▶ [Assignment]
Among the entries below, please repeat exactly and only the lines from the line containing "Declare a constant" to the line containing "a circle having radius .", both lines included.

(Saved entries)
::::::::::
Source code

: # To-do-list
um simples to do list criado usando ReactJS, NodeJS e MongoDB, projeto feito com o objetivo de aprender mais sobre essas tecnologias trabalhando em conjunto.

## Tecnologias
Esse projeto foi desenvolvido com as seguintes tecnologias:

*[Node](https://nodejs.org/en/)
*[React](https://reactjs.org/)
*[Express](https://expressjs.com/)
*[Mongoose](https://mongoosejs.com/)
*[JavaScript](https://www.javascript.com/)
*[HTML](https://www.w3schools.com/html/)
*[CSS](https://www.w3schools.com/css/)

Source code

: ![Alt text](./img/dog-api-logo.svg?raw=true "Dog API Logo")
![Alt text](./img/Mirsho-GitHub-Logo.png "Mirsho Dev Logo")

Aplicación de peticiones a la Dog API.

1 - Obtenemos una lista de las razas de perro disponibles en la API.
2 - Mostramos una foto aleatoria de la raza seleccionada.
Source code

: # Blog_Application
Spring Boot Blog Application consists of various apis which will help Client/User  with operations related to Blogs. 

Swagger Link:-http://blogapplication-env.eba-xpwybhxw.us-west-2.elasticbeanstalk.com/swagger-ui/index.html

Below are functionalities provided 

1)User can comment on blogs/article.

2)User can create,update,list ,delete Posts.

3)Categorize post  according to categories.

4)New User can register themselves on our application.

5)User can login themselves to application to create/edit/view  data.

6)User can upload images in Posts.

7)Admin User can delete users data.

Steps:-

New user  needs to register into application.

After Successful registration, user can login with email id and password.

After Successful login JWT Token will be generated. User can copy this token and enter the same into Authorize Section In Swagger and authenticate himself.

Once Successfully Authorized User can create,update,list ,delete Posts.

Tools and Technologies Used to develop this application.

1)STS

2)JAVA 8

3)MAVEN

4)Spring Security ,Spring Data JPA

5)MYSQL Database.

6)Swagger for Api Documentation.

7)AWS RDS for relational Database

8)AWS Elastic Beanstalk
::::::::::
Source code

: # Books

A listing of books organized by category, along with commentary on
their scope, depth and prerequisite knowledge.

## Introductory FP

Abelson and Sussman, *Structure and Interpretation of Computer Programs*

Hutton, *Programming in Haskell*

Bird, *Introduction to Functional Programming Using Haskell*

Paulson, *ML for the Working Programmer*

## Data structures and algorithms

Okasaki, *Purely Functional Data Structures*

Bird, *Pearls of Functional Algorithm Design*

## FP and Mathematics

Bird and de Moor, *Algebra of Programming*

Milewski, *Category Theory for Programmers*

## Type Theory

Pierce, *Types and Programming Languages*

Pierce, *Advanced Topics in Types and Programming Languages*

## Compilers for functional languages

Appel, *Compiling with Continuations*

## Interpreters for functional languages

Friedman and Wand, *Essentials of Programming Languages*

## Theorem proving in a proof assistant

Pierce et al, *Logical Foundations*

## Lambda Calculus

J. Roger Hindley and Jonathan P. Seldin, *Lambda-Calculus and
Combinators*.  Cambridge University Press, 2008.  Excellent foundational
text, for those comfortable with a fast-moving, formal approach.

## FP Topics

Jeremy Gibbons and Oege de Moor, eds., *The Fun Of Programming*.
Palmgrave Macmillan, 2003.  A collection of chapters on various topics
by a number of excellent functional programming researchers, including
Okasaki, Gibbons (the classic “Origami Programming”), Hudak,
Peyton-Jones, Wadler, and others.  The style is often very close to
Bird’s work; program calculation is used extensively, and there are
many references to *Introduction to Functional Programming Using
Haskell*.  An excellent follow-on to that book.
::::::::::
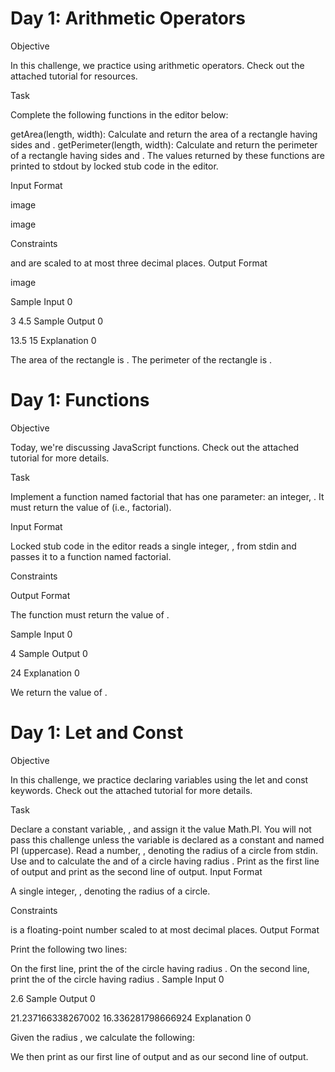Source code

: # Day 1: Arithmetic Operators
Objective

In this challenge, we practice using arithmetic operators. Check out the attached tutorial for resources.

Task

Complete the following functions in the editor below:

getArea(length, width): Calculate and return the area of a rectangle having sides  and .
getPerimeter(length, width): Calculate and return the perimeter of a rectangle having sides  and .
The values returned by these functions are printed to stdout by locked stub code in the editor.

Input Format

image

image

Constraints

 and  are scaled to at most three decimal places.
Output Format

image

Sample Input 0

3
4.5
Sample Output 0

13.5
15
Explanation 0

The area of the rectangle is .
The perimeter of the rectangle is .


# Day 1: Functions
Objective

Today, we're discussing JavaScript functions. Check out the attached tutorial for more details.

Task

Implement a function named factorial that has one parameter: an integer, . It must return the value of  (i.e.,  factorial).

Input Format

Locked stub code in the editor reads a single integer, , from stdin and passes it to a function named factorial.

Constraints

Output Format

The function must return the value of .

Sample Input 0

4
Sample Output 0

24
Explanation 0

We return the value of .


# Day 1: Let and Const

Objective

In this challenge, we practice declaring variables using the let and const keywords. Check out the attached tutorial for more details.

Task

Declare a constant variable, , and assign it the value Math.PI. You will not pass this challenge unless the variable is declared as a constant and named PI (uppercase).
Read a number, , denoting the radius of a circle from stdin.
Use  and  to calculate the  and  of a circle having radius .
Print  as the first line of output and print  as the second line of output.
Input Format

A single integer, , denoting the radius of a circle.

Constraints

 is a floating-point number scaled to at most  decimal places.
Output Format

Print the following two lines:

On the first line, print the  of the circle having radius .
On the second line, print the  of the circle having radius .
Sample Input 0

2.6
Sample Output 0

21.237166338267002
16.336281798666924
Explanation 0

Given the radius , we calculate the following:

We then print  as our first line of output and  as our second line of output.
::::::::::
▶ [Solution to the problem]
Declare a constant variable, , and assign it the value Math.PI. You will not pass this challenge unless the variable is declared as a constant and named PI (uppercase).
Read a number, , denoting the radius of a circle from stdin.
Use  and  to calculate the  and  of a circle having radius .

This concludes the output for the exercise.